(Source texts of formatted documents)
┌──
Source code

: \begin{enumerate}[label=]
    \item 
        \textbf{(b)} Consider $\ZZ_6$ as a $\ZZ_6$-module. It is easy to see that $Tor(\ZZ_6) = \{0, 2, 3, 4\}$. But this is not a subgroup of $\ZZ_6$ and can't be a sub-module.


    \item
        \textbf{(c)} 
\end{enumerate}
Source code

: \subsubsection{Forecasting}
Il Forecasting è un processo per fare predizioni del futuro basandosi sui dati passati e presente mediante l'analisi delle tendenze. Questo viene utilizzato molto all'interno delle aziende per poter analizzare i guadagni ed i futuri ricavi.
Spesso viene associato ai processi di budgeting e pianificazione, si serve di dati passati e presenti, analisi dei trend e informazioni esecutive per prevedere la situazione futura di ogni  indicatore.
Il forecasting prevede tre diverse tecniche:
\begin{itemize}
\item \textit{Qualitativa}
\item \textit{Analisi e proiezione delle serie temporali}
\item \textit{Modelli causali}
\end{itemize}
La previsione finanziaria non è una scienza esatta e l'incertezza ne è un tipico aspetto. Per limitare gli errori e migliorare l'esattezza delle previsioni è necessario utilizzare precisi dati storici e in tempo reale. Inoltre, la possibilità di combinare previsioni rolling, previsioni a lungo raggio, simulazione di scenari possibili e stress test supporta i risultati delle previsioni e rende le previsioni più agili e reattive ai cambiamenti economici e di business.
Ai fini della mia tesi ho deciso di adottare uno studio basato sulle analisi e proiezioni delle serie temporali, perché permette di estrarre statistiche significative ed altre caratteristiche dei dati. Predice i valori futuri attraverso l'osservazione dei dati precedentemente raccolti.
└──
- YOUR OBJECTIVE -
Show every line in the entries where the string "serie" occurs.

- SOLUTION TO THE EXERCISE -
\item \textit{Analisi e proiezione delle serie temporali}
Ai fini della mia tesi ho deciso di adottare uno studio basato sulle analisi e proiezioni delle serie temporali, perché permette di estrarre statistiche significative ed altre caratteristiche dei dati. Predice i valori futuri attraverso l'osservazione dei dati precedentemente raccolti.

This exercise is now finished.